They are sexy!!! I do a fair bit of tubing work (tube bending, bike frames, architectural work, handrails and such)... yet I can not ever remember putting tubing in the lathe for turning... am I missing something.

I just finished up a project that used schedule 40 tubing, id 1 1/4" so I do have a number of scrap pieces laying around the shop looking for tooling projects to be used on...

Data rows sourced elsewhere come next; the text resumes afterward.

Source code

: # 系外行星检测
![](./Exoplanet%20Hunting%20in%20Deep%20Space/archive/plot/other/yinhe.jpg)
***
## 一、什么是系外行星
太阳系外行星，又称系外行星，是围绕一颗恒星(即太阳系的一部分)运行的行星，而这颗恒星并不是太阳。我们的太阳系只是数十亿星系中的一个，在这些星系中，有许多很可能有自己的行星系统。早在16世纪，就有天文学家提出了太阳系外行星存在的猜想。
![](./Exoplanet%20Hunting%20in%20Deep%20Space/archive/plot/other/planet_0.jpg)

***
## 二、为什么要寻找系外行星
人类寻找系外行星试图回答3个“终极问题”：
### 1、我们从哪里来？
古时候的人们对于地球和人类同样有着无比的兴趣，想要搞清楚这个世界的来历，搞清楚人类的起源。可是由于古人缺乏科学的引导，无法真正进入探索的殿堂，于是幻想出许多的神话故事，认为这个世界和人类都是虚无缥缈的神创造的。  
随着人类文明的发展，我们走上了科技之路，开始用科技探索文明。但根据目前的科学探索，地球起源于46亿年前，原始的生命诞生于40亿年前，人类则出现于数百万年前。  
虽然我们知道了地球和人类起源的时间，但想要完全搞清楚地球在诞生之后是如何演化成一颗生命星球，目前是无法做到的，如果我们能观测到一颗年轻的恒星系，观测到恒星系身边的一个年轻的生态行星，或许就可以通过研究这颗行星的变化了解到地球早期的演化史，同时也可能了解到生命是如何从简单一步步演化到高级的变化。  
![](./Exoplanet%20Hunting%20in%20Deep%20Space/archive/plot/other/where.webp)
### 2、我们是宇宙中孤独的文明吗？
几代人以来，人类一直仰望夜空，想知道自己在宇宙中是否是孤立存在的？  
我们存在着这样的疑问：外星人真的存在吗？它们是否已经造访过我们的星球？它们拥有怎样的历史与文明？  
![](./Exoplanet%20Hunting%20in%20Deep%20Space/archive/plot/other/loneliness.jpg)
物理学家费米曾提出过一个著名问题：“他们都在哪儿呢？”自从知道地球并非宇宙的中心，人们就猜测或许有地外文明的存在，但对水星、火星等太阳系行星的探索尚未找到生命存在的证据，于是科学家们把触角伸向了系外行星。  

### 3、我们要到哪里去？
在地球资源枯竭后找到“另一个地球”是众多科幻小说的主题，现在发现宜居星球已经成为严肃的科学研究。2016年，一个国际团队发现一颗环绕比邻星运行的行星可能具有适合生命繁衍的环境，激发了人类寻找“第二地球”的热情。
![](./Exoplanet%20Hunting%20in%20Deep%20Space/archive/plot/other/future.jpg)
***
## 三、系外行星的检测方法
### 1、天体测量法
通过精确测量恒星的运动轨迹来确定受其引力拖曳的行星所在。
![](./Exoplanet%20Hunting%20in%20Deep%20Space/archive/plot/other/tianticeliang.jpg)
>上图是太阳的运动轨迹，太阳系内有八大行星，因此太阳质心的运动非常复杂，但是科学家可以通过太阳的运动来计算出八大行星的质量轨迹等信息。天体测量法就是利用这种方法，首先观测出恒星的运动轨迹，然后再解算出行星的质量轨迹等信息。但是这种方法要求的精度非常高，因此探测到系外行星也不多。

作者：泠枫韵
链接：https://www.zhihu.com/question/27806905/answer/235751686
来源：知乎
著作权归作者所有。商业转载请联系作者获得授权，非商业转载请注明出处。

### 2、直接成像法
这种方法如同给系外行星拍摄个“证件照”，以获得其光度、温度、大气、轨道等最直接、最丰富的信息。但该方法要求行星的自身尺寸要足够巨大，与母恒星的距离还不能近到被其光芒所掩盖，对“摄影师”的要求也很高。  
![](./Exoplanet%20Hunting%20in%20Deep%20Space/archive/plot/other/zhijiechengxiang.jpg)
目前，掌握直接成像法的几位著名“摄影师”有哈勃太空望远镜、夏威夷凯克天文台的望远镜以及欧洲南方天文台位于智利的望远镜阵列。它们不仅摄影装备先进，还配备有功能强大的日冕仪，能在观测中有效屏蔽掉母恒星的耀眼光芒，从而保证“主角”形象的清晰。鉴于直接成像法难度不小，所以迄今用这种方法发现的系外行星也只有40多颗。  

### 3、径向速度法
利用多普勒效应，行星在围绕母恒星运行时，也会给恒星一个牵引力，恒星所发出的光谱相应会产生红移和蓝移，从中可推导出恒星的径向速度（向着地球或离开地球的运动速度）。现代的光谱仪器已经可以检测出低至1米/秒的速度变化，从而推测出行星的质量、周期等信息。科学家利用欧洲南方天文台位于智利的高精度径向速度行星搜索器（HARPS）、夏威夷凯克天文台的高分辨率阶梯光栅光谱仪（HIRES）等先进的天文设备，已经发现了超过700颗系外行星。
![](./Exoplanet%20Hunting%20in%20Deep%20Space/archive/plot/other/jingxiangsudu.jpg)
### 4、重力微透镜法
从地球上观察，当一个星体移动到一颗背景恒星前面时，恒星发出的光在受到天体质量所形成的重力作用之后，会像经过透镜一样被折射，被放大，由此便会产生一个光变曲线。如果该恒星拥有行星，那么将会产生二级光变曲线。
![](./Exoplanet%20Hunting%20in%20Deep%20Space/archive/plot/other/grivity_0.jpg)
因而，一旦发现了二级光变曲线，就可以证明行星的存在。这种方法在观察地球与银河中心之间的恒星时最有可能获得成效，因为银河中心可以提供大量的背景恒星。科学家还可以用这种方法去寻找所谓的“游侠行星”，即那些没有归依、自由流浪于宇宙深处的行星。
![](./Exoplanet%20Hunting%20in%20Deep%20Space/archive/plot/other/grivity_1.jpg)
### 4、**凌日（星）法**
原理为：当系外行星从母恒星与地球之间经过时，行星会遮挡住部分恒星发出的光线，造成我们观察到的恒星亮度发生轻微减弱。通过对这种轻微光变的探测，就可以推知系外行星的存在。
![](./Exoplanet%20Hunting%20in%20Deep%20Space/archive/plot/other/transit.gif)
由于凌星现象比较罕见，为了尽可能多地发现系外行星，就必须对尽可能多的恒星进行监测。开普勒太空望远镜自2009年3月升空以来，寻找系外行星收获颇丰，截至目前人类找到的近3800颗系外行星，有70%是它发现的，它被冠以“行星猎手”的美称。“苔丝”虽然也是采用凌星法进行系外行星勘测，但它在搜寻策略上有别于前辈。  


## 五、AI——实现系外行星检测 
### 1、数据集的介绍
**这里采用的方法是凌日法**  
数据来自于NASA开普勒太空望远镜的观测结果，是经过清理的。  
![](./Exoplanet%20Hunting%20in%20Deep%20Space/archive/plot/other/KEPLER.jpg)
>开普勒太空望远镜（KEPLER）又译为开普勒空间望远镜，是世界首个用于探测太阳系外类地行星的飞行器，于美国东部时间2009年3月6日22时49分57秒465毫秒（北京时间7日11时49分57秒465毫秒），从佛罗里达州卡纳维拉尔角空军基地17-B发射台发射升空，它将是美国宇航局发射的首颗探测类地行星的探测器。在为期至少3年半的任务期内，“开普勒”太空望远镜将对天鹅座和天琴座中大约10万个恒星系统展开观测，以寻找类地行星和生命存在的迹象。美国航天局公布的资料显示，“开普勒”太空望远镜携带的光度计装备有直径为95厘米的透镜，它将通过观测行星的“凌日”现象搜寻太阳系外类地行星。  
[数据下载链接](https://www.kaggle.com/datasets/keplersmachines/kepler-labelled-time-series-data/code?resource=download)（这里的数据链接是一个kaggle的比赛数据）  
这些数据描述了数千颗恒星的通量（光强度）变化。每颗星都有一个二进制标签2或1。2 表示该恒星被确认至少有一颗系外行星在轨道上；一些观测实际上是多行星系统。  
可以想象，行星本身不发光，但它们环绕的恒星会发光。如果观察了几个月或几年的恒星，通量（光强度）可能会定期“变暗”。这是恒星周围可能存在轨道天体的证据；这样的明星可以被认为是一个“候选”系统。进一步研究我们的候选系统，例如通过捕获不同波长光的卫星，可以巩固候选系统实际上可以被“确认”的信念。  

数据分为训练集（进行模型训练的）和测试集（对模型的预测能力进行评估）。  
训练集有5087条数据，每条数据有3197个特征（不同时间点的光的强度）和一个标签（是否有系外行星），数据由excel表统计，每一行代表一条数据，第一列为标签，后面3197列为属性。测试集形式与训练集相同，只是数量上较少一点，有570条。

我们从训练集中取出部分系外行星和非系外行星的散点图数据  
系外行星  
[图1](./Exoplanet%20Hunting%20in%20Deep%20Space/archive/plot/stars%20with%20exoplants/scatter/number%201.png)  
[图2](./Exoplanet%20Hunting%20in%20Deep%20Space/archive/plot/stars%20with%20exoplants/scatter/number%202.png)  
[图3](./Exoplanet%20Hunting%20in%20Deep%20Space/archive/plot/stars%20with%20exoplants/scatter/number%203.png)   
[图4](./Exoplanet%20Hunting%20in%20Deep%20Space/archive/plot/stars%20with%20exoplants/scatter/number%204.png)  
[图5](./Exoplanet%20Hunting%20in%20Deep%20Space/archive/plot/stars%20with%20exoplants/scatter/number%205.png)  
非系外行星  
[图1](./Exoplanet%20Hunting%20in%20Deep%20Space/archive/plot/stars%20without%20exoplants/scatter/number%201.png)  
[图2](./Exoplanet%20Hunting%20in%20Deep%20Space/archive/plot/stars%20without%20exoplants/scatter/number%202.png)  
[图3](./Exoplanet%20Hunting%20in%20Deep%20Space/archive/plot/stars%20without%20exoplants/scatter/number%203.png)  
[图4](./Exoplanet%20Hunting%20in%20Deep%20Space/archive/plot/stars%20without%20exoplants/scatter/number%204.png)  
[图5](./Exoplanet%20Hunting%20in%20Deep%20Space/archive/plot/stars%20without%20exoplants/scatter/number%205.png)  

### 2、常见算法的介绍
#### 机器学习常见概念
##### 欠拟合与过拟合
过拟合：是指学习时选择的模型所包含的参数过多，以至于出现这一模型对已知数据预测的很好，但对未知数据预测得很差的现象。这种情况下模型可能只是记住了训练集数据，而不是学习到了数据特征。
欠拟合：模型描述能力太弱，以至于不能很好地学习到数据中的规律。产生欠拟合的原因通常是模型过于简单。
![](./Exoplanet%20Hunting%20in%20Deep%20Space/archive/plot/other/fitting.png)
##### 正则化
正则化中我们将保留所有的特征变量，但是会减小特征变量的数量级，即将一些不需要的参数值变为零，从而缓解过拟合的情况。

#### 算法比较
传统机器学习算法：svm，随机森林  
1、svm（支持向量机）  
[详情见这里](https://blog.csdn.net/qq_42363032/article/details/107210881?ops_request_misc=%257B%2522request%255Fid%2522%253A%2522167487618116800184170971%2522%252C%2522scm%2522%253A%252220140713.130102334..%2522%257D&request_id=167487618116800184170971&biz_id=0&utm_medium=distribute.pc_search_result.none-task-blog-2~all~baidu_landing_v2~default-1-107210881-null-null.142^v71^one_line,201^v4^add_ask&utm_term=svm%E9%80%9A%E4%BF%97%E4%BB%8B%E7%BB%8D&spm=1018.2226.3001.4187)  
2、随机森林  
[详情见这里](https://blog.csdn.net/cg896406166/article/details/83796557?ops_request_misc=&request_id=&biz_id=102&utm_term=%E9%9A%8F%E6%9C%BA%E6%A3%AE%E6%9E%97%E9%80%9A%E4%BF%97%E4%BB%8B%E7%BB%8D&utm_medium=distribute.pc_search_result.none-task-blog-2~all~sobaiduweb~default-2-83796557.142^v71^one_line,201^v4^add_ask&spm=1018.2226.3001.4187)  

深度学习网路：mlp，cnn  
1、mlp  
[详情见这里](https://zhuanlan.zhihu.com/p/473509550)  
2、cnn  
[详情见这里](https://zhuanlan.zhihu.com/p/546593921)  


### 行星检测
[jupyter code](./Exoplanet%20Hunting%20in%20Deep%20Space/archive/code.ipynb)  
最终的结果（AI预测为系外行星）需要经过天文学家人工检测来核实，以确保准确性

So enlighten me... what am I missing?

Rich


----------



## kd4gij (Sep 3, 2017)

I knew Will would be along with great advise.


----------



## Silverbullet (Sep 3, 2017)

You can use 2jaws or 3jaws or 4 or 6 , if it has two piece jaws you can make soft jaws for odd shapes too. I have one and love mine even tho mines solid jaws. Really get a lot of doubters about them I for one have never had a problem with mine. And I have used it in some combinations to do different things. The only chuck I'd like to have is the two way four jaw independent and scroll combined . But there beyond my reach .


----------



## Bamban (Sep 3, 2017)

Mike,

Get a set thru 6J, you wont regret it. Love mine. When I am lazy to set up the spider finger clamp I use the 6 inch set thru 6J to thread the muzzle on AR barrels, never had slippage even on polished surface and no marring on surfaces.

On the 6 inch Gator I replaced the jack set screws with flange bolts so I can use a socket and a ratchet.

The 8 inch Bison sits naturally on the SBL 13, it was a little too big for the 1236. It over current the HY VFD when spun at max speed.


----------



## Ulma Doctor (Sep 3, 2017)

thanks you guys, i'm glad that i asked the question!!!
i'll be getting a new 6J chuck very soon


----------



## JPigg55 (Sep 4, 2017)

So let me understand this.
You're asking a bunch of tool junkies if you should buy another tool ???........ LMAO








Here's to the new acquisition !!!!


----------



## Ulma Doctor (Sep 4, 2017)

you have a very good point there JPigg!
here's mud in your eye!


----------



## Alan H. (Sep 4, 2017)

Ulma Doctor said:


> thanks you guys, i'm glad that i asked the question!!!
> i'll be getting a new 6J chuck very soon



Mike, now that you have some excellent info from this thread, looks like its catalyzed a sizable opening of your wallet! 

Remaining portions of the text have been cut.